Armstrong v. Belding Bros. & Co.

Decision Date08 May 1922
Docket Number1217.
Citation280 F. 895
PartiesARMSTRONG v. BELDING BROS. & CO.
CourtU.S. District Court — District of Connecticut

J Edgar Bull and C. G. Heylmun, both of New York City, for plaintiff.

Robert B. Honeyman, of New York City, for defendant.

THOMAS District Judge.

This matter is again before the court on exceptions to the master's report respecting the accounting. The case has been in the courts since March 23, 1906, and its history is disclosed in a very lengthy record. See (C.C.) 172 F. 234; 174 F. 410, 98 C.C.A. 361; (C.C.) 178 F. 554; (C.C.) 181 F. 173. See, also, order of Judge Platt, dated April 30 1912; order of Judge Martin, dated October 21, 1913; this court's order, dated October 1, 1915; the order of the master, dated January 5, 1914; certificate of the master dated January 13, 1914; petition by defendant for mandamus; and the order of the Circuit Court of Appeals, dated April 14, 1915, denying the petition.

The patent is for a 'skein thread holder,' and, to quote the specification, relates-- 'to devices by which thread which is usually sold and used in the form of skeins can be kept in such form while in the merchant's stock and while being used, without becoming either tangled or soiled, and without any tendency upon the part of one length of thread, when drawn from the skein, to disturb or disarrange the lengths remaining,' and the invention 'has been designed more especially for use with what are generally known as 'embroidery silks,' which easily become tangled, and a large percentage of which has heretofore been lost because of the lack of any convenient means for preventing the tangling and soiling.'

The patent having been adjudged valid and infringed, the cause was referred to a special master, with instructions to ascertain, state, and report to the court an account of the profits, gains, and advantages which the defendant had received by reason of the infringement.

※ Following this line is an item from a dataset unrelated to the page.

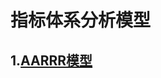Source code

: 
# 指标体系分析模型


## 1.[AARRR模型](https://github.com/JiayingLiJenny/Analytic-Model/blob/master/AARRR/AARRR.png)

A controversy having arisen between the parties as to the manner in which these profits should be ascertained, the court (Platt, District Judge) instructed the master that the defendant need not account for any profits made by it on the silk which it sold in the infringing holder, as distinguished from the profits which it made on the holder.

In compliance with these directions, the master, on January 23, 1913, filed a report stating that from the evidence he was unable to find that the defendant made any profits from the sale of infringing holders. To this report exceptions were filed by the plaintiff, and, after hearing had, the court (Martin, District Judge) ordered that the accounting be resubmitted to the master, 'to ascertain the profits that the defendant received from the sale of silk through, or by the use of, the holders which are covered by complainant's patent and infringed by the defendant. In making this accounting the master will ascertain the cost of the raw silk so used, and the expense of advancing the same in manufacture to embroidery silk in bulk, as well as the expense of packing it in the infringing holders.'

The defendant having refused to comply with an order of the master directing it to produce certain books showing these costs, the cause came before this court on plaintiff's motion that the defendant be adjudged in contempt. In denying that motion without prejudice, this court said:

'This ruling of Judge Martin must be taken as the law of the case. The entire value of defendant's infringing package as a marketable article is properly attributable to the invention disclosed in the Schroeder patent, No.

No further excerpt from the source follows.